5 edition of Heroines of the sky found in the catalog.
|Statement||Doubleday, Doran & Company, inc.|
|Publishers||Doubleday, Doran & Company, inc.|
|The Physical Object|
|Pagination||xvi, 134 p. :|
|Number of Pages||84|
nodata File Size: 9MB.
Sophie Scholl Born in 1921 in the south of Germany, Scholl and her other siblings grew up in the world of Nazi youth groups. She married a French businessman, Henri Fiocca, and settled in Marseille when the war broke out.
In 1950, her story became the focus of the British war movie Odette. She was brutally tortured for information but she never divulged any. However, as she grew older she began to question the morals of the fascist system that ruled her beloved country.
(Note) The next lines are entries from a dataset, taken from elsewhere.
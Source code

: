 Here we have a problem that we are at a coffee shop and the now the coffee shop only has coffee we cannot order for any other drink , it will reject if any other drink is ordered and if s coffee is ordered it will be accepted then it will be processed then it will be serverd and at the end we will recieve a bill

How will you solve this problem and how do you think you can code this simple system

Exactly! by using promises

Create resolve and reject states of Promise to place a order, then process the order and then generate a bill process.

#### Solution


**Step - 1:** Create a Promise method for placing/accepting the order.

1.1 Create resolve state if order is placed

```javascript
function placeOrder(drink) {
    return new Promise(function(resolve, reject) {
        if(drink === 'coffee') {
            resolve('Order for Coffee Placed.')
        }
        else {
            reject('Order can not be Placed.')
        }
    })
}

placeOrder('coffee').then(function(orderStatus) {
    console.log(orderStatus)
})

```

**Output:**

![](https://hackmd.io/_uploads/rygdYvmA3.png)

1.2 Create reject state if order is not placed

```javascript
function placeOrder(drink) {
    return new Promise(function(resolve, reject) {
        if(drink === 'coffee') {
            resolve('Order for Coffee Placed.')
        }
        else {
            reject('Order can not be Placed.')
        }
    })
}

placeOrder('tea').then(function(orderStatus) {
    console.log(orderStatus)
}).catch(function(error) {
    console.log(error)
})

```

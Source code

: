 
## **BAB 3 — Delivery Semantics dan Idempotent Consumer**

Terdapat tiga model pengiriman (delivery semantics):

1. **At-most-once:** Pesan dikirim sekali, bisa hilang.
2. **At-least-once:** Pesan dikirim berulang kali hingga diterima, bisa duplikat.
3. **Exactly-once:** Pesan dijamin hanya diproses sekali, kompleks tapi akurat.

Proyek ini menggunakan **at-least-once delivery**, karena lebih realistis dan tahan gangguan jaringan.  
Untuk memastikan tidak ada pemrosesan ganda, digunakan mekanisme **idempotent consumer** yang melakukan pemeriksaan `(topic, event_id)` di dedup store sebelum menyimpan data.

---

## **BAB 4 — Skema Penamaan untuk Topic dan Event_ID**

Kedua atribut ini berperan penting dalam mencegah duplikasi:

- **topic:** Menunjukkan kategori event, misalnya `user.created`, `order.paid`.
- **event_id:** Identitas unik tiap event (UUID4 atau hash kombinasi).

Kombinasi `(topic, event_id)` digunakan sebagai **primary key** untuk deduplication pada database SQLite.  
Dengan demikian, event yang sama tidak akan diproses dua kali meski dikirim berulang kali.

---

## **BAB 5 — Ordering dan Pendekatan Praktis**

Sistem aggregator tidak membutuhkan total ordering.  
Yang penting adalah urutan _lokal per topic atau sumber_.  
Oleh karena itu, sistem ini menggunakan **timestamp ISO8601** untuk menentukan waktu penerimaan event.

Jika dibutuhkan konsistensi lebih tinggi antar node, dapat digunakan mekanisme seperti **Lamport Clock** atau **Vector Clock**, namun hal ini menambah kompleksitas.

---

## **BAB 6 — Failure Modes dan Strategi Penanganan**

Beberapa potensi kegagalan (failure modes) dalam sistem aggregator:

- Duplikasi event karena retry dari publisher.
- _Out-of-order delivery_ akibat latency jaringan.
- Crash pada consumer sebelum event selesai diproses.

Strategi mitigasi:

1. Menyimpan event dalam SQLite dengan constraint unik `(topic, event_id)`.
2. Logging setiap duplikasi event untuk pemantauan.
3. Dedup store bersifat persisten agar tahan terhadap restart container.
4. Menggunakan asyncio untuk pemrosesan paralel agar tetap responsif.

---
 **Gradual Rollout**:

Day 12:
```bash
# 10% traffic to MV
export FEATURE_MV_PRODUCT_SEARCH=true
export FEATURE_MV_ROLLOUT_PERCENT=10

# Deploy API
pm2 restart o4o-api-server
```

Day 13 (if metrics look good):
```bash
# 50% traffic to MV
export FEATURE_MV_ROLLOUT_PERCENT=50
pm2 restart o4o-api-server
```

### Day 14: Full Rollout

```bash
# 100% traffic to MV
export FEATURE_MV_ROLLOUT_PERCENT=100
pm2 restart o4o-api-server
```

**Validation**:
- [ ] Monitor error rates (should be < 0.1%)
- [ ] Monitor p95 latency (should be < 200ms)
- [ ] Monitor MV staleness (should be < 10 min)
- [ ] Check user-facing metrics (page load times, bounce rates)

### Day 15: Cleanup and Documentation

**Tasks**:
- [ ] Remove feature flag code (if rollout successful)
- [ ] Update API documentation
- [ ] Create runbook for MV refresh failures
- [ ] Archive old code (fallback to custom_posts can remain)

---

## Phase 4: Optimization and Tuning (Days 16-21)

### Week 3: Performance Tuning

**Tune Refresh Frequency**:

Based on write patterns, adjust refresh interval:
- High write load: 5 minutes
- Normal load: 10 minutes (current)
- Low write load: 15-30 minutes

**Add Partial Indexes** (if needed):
However, the Gestapo eventually caught up to them all. It was a pacifist movement that gained such traction that its members began to distribute the flyers openly instead of secretly. Her husband was tortured and executed but he never revealed the whereabouts of his wife.
She was there to assist the Heroines of the sky the messages she sent back to Blighty significantly aided the success of the D-day landings. Odette served as a technical advisor during filming and provided a personal written message, which the film displays at the end.
In 1943, the Gestapo came to arrest her so she kissed her husband goodbye and fled, eventually ending up in Britain.
Her rise to global stardom brought the attention of Nazi Party officials, including Adolf Hitler, who wished to capitalise on her fame for their own benefit. During the war she played an active role in helping German and French exiles come to America, setting up a fund to provide them with financial support. She revealed nothing but a fake name.
She was brutally tortured for information but she never divulged any.
Here, we take a look at some other WW2 heroines who have inspired characters in TV and film.
Even though she had all her toenails ripped out and a red-hot poker placed on her back she never caved, saving the lives of many agents in the process.
Born in New Zealand but raised in Australia, Nancy studied journalism in London before moving to France.
On May 21, NatGeo has scheduled a whole day of World War II programming, including new primetime specials that are honoring members of the Greatest Generation with a look back at two important events of World War II.